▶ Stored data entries
+++
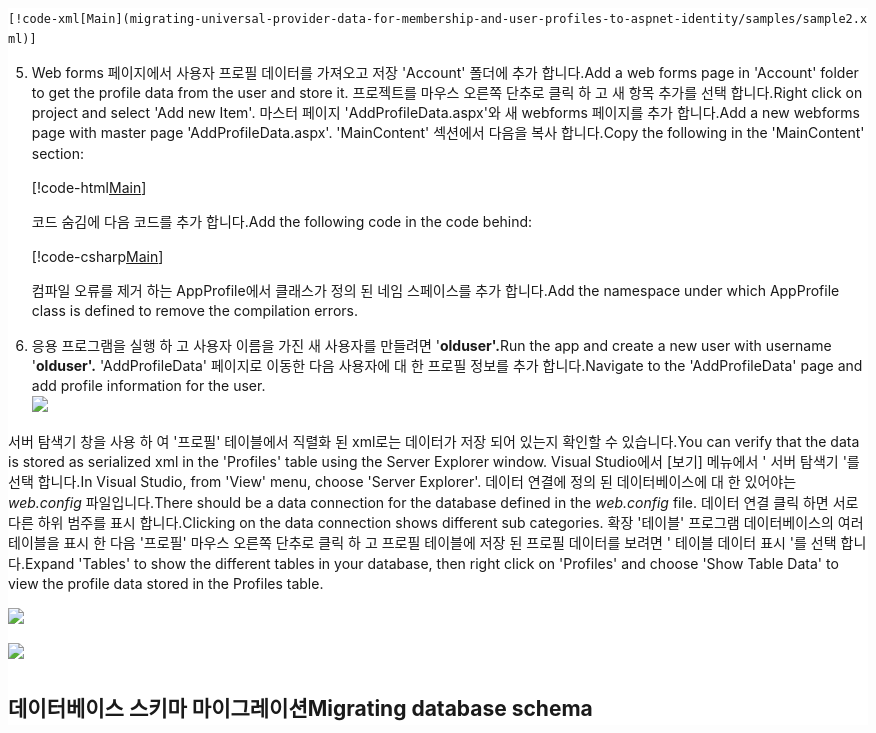     [!code-xml[Main](migrating-universal-provider-data-for-membership-and-user-profiles-to-aspnet-identity/samples/sample2.xml)]
5. <span data-ttu-id="adcdf-137">Web forms 페이지에서 사용자 프로필 데이터를 가져오고 저장 'Account' 폴더에 추가 합니다.</span><span class="sxs-lookup"><span data-stu-id="adcdf-137">Add a web forms page in 'Account' folder to get the profile data from the user and store it.</span></span> <span data-ttu-id="adcdf-138">프로젝트를 마우스 오른쪽 단추로 클릭 하 고 새 항목 추가를 선택 합니다.</span><span class="sxs-lookup"><span data-stu-id="adcdf-138">Right click on project and select 'Add new Item'.</span></span> <span data-ttu-id="adcdf-139">마스터 페이지 'AddProfileData.aspx'와 새 webforms 페이지를 추가 합니다.</span><span class="sxs-lookup"><span data-stu-id="adcdf-139">Add a new webforms page with master page 'AddProfileData.aspx'.</span></span> <span data-ttu-id="adcdf-140">'MainContent' 섹션에서 다음을 복사 합니다.</span><span class="sxs-lookup"><span data-stu-id="adcdf-140">Copy the following in the 'MainContent' section:</span></span>

    [!code-html[Main](migrating-universal-provider-data-for-membership-and-user-profiles-to-aspnet-identity/samples/sample3.html)]

   <span data-ttu-id="adcdf-141">코드 숨김에 다음 코드를 추가 합니다.</span><span class="sxs-lookup"><span data-stu-id="adcdf-141">Add the following code in the code behind:</span></span>

    [!code-csharp[Main](migrating-universal-provider-data-for-membership-and-user-profiles-to-aspnet-identity/samples/sample4.cs)]

   <span data-ttu-id="adcdf-142">컴파일 오류를 제거 하는 AppProfile에서 클래스가 정의 된 네임 스페이스를 추가 합니다.</span><span class="sxs-lookup"><span data-stu-id="adcdf-142">Add the namespace under which AppProfile class is defined to remove the compilation errors.</span></span>
6. <span data-ttu-id="adcdf-143">응용 프로그램을 실행 하 고 사용자 이름을 가진 새 사용자를 만들려면 '**olduser'.**</span><span class="sxs-lookup"><span data-stu-id="adcdf-143">Run the app and create a new user with username '**olduser'.**</span></span> <span data-ttu-id="adcdf-144">'AddProfileData' 페이지로 이동한 다음 사용자에 대 한 프로필 정보를 추가 합니다.</span><span class="sxs-lookup"><span data-stu-id="adcdf-144">Navigate to the 'AddProfileData' page and add profile information for the user.</span></span>  
    ![](migrating-universal-provider-data-for-membership-and-user-profiles-to-aspnet-identity/_static/image2.png)

<span data-ttu-id="adcdf-145">서버 탐색기 창을 사용 하 여 '프로필' 테이블에서 직렬화 된 xml로는 데이터가 저장 되어 있는지 확인할 수 있습니다.</span><span class="sxs-lookup"><span data-stu-id="adcdf-145">You can verify that the data is stored as serialized xml in the 'Profiles' table using the Server Explorer window.</span></span> <span data-ttu-id="adcdf-146">Visual Studio에서 [보기] 메뉴에서 ' 서버 탐색기 '를 선택 합니다.</span><span class="sxs-lookup"><span data-stu-id="adcdf-146">In Visual Studio, from 'View' menu, choose 'Server Explorer'.</span></span> <span data-ttu-id="adcdf-147">데이터 연결에 정의 된 데이터베이스에 대 한 있어야는 *web.config* 파일입니다.</span><span class="sxs-lookup"><span data-stu-id="adcdf-147">There should be a data connection for the database defined in the *web.config* file.</span></span> <span data-ttu-id="adcdf-148">데이터 연결 클릭 하면 서로 다른 하위 범주를 표시 합니다.</span><span class="sxs-lookup"><span data-stu-id="adcdf-148">Clicking on the data connection shows different sub categories.</span></span> <span data-ttu-id="adcdf-149">확장 '테이블' 프로그램 데이터베이스의 여러 테이블을 표시 한 다음 '프로필' 마우스 오른쪽 단추로 클릭 하 고 프로필 테이블에 저장 된 프로필 데이터를 보려면 ' 테이블 데이터 표시 '를 선택 합니다.</span><span class="sxs-lookup"><span data-stu-id="adcdf-149">Expand 'Tables' to show the different tables in your database, then right click on 'Profiles' and choose 'Show Table Data' to view the profile data stored in the Profiles table.</span></span>

![](migrating-universal-provider-data-for-membership-and-user-profiles-to-aspnet-identity/_static/image3.png)

![](migrating-universal-provider-data-for-membership-and-user-profiles-to-aspnet-identity/_static/image4.png)

## <a name="migrating-database-schema"></a><span data-ttu-id="adcdf-150">데이터베이스 스키마 마이그레이션</span><span class="sxs-lookup"><span data-stu-id="adcdf-150">Migrating database schema</span></span>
+++
Write down only the closing run of lines: the one containing "the Profiles table.</span></span>" and every line after it to the end of the entries, exactly.

▶ Result for this task
<span data-ttu-id="adcdf-145">서버 탐색기 창을 사용 하 여 '프로필' 테이블에서 직렬화 된 xml로는 데이터가 저장 되어 있는지 확인할 수 있습니다.</span><span class="sxs-lookup"><span data-stu-id="adcdf-145">You can verify that the data is stored as serialized xml in the 'Profiles' table using the Server Explorer window.</span></span> <span data-ttu-id="adcdf-146">Visual Studio에서 [보기] 메뉴에서 ' 서버 탐색기 '를 선택 합니다.</span><span class="sxs-lookup"><span data-stu-id="adcdf-146">In Visual Studio, from 'View' menu, choose 'Server Explorer'.</span></span> <span data-ttu-id="adcdf-147">데이터 연결에 정의 된 데이터베이스에 대 한 있어야는 *web.config* 파일입니다.</span><span class="sxs-lookup"><span data-stu-id="adcdf-147">There should be a data connection for the database defined in the *web.config* file.</span></span> <span data-ttu-id="adcdf-148">데이터 연결 클릭 하면 서로 다른 하위 범주를 표시 합니다.</span><span class="sxs-lookup"><span data-stu-id="adcdf-148">Clicking on the data connection shows different sub categories.</span></span> <span data-ttu-id="adcdf-149">확장 '테이블' 프로그램 데이터베이스의 여러 테이블을 표시 한 다음 '프로필' 마우스 오른쪽 단추로 클릭 하 고 프로필 테이블에 저장 된 프로필 데이터를 보려면 ' 테이블 데이터 표시 '를 선택 합니다.</span><span class="sxs-lookup"><span data-stu-id="adcdf-149">Expand 'Tables' to show the different tables in your database, then right click on 'Profiles' and choose 'Show Table Data' to view the profile data stored in the Profiles table.</span></span>

![](migrating-universal-provider-data-for-membership-and-user-profiles-to-aspnet-identity/_static/image3.png)

![](migrating-universal-provider-data-for-membership-and-user-profiles-to-aspnet-identity/_static/image4.png)

## <a name="migrating-database-schema"></a><span data-ttu-id="adcdf-150">데이터베이스 스키마 마이그레이션</span><span class="sxs-lookup"><span data-stu-id="adcdf-150">Migrating database schema</span></span>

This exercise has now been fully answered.